Each use case is fully described through YAML files that specify:

  • What data to process
  • How to transform the data
  • How to visualize the results
  • What validation rules to apply
  • How to handle errors

This methodology supports the scientific requirement of traceability: analytical outputs can be linked to a specific, versioned configuration state.


Design Principles

Declarative Over Imperative

Configuration files describe the desired outcome, not the procedural steps to achieve it.

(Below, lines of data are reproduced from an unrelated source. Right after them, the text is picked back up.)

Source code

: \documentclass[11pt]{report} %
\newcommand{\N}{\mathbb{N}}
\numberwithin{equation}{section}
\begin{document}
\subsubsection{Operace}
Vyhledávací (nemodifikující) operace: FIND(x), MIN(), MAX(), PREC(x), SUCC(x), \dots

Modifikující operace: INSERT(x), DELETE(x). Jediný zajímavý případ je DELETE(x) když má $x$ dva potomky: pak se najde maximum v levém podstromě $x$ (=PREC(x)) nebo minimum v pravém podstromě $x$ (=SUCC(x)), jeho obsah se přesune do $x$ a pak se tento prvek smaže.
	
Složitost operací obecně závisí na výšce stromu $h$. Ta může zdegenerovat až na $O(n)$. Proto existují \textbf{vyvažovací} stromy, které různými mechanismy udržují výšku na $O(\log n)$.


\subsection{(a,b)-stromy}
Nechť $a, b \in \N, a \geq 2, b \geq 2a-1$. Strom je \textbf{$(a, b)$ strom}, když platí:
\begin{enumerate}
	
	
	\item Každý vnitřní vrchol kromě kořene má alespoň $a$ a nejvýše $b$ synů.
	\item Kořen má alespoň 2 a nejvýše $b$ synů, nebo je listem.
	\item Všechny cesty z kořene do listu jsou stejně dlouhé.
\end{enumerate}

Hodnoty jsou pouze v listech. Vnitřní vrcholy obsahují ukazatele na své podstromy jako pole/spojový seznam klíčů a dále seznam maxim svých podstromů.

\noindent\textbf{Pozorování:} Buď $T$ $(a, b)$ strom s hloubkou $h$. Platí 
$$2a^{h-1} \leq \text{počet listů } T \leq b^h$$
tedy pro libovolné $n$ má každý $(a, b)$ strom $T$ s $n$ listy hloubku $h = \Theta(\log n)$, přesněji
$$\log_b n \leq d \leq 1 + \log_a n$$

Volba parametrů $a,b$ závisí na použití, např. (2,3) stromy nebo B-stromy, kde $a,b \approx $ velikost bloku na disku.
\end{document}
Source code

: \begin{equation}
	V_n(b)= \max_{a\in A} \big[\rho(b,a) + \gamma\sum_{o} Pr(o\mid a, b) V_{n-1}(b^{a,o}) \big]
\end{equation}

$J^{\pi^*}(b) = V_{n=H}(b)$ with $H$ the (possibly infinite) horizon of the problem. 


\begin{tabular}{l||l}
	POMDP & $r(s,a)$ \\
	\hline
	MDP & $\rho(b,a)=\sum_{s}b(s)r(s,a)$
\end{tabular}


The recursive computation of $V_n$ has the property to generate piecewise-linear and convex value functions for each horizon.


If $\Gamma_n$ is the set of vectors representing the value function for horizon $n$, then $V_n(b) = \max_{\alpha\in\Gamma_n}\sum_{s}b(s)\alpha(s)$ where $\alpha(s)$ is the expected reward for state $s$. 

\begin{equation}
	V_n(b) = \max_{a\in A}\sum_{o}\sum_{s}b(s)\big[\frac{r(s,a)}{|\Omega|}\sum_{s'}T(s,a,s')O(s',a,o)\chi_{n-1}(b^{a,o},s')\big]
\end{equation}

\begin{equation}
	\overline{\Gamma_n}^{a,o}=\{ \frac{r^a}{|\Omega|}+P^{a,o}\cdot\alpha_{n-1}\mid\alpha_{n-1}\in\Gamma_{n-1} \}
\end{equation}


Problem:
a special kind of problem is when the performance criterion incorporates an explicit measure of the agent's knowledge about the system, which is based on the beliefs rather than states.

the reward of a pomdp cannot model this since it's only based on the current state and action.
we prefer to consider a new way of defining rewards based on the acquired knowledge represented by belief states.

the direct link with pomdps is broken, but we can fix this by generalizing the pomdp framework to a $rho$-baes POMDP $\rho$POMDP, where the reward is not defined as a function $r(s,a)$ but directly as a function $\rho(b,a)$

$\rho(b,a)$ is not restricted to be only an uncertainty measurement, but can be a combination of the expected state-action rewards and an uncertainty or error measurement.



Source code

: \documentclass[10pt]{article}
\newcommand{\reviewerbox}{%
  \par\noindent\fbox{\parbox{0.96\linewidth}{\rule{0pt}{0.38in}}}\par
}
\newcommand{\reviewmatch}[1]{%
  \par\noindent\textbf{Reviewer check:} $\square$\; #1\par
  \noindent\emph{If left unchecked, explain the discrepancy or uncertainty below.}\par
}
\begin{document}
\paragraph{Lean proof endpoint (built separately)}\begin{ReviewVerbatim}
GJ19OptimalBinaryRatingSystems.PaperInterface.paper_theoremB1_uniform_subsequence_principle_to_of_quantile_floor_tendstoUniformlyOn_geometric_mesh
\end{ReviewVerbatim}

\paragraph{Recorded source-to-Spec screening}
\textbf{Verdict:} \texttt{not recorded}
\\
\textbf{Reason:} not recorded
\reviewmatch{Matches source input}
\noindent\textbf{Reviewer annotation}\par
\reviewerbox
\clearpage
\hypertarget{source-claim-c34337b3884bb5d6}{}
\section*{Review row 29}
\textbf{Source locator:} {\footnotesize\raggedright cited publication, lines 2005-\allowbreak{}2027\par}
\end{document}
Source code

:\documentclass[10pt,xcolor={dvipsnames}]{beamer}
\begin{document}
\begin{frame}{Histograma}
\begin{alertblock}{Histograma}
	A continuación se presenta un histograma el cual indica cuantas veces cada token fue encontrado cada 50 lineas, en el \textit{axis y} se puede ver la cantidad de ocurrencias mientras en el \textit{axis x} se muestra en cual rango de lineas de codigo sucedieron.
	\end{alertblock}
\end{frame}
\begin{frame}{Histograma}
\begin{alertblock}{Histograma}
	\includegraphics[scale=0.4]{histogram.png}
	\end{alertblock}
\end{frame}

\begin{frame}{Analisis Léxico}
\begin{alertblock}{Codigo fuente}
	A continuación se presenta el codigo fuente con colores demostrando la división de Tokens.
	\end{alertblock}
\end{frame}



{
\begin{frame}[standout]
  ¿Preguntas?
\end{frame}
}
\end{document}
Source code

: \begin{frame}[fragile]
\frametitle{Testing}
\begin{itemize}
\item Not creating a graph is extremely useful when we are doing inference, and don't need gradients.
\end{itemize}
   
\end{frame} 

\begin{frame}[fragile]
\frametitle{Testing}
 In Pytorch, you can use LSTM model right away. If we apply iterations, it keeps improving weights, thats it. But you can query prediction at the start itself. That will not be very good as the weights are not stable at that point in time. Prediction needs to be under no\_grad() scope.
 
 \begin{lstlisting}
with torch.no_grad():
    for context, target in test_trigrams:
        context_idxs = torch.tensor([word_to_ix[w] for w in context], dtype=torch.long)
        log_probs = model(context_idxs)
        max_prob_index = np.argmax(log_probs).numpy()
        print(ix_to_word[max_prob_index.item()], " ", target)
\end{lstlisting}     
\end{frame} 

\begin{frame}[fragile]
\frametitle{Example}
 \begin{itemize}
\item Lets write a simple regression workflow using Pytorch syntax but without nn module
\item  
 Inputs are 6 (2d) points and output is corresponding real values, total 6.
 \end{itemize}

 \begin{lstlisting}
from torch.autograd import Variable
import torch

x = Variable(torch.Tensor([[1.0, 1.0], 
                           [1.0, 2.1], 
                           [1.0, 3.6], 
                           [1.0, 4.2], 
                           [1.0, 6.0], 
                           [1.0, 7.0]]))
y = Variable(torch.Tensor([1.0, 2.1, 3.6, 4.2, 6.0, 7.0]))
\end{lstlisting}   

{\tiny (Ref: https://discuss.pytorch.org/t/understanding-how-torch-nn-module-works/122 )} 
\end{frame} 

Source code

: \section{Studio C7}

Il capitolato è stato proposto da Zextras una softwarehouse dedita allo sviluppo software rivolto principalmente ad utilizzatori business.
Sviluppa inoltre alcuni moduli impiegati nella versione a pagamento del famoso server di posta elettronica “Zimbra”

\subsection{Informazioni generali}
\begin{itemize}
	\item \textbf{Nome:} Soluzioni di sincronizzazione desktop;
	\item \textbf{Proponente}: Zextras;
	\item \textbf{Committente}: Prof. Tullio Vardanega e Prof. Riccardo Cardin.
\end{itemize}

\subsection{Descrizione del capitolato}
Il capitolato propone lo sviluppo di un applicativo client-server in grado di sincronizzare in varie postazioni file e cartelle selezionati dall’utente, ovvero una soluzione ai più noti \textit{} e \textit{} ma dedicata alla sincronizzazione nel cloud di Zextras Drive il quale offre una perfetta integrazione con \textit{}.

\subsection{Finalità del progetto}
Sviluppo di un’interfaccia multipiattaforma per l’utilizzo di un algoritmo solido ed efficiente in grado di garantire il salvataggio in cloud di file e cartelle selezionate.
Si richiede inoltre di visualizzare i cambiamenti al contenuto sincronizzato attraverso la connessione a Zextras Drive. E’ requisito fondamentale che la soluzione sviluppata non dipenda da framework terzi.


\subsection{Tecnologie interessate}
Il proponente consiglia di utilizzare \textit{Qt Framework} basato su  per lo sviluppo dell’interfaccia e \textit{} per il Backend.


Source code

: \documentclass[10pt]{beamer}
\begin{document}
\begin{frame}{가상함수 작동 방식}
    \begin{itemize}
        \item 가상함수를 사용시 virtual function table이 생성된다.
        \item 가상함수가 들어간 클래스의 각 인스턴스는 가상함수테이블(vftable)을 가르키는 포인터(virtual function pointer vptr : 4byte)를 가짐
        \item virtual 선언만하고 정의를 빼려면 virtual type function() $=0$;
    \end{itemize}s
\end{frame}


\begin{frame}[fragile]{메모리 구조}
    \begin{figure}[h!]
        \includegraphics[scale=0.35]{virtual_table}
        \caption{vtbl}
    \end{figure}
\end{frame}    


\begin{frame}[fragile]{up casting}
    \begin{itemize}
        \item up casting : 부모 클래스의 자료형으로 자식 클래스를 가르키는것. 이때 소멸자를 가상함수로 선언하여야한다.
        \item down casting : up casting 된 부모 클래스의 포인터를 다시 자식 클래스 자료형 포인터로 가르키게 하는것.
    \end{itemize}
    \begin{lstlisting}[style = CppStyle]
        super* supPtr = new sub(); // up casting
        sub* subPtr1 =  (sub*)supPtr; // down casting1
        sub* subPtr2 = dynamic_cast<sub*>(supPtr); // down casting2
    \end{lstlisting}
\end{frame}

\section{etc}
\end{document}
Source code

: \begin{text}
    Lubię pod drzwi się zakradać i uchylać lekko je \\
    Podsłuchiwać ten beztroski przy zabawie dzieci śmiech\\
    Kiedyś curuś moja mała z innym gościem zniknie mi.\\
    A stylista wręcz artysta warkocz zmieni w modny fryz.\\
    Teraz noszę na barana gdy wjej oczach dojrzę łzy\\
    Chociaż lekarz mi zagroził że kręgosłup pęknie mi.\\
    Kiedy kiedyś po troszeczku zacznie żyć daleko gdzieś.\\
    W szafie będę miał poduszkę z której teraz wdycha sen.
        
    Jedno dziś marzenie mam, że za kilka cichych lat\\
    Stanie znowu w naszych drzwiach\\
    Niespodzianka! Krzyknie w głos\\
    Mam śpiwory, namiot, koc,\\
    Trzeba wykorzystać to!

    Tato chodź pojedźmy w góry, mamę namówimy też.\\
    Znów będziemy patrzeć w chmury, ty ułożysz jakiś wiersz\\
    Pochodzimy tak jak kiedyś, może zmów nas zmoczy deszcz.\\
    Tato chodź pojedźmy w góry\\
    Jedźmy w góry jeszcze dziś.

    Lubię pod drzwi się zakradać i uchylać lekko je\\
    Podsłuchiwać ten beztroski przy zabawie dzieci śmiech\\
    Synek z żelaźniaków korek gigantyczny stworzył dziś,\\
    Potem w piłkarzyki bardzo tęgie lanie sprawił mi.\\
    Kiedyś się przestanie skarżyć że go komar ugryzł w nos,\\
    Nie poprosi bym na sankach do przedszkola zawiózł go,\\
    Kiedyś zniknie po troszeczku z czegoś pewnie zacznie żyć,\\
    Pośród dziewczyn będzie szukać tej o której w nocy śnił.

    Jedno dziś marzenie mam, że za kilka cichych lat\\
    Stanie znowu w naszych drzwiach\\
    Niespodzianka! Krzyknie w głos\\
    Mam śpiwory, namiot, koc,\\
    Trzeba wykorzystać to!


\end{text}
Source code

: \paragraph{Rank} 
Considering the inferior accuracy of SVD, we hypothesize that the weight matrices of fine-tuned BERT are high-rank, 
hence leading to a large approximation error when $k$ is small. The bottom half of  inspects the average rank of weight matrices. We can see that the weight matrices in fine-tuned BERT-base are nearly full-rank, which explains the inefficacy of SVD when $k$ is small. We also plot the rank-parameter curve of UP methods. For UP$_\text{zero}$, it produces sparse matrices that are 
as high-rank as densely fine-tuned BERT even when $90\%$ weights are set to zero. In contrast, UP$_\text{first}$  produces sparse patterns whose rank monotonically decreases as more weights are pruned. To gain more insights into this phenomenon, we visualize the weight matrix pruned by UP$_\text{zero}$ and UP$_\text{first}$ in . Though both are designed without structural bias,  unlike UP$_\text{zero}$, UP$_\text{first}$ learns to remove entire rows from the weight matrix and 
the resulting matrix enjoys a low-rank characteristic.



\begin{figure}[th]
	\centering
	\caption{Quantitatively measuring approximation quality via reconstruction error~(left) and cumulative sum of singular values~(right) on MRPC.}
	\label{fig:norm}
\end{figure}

The system interprets these declarations and executes the appropriate logic.

# Declarative: WHAT to do
processing:
  steps:
    - name: "group_and_count"
      params:
        group_by: "Sample"
        agg_function: "nunique"

Separation of Concerns

Layer Responsibility File
Configuration What to compute and display *_config.yaml
Scientific Context Interpretation guidelines *_panel.yaml
Implementation How to execute Python strategies

Reproducibility

Given identical: - Input data - Configuration version - Database snapshot

The system produces identical outputs.


File Structure

Each analytical module contains use case configurations organized by module number:

src/infrastructure/plot_configs/
├── module1/
│   ├── uc_1_1_config.yaml
│   ├── uc_1_1_panel.yaml
│   ├── uc_1_2_config.yaml
│   └── ...
├── module2/
├── module3/
└── ...

Naming Convention

Pattern Description Example
uc_X_Y_config.yaml Plot configuration uc_2_1_config.yaml
uc_X_Y_panel.yaml Scientific panel uc_2_1_panel.yaml

Where X = module number, Y = use case number within module.


Data Flow

┌─────────────────┐
│   YAML Config   │
└────────┬────────┘
┌─────────────────┐
│  Data Loading   │ ← Store ID from config
└────────┬────────┘
┌─────────────────┐
│   Validation    │ ← Rules from config
└────────┬────────┘
┌─────────────────┐
│   Processing    │ ← Steps from config
└────────┬────────┘
┌─────────────────┐
│  Visualization  │ ← Strategy from config
└────────┬────────┘
┌─────────────────┐
│   Plotly Figure │
└─────────────────┘

Configuration Schema

Plot Configuration (*_config.yaml)

A complete plot configuration contains the following sections:

1. Metadata Section

Identifies the use case and provides context.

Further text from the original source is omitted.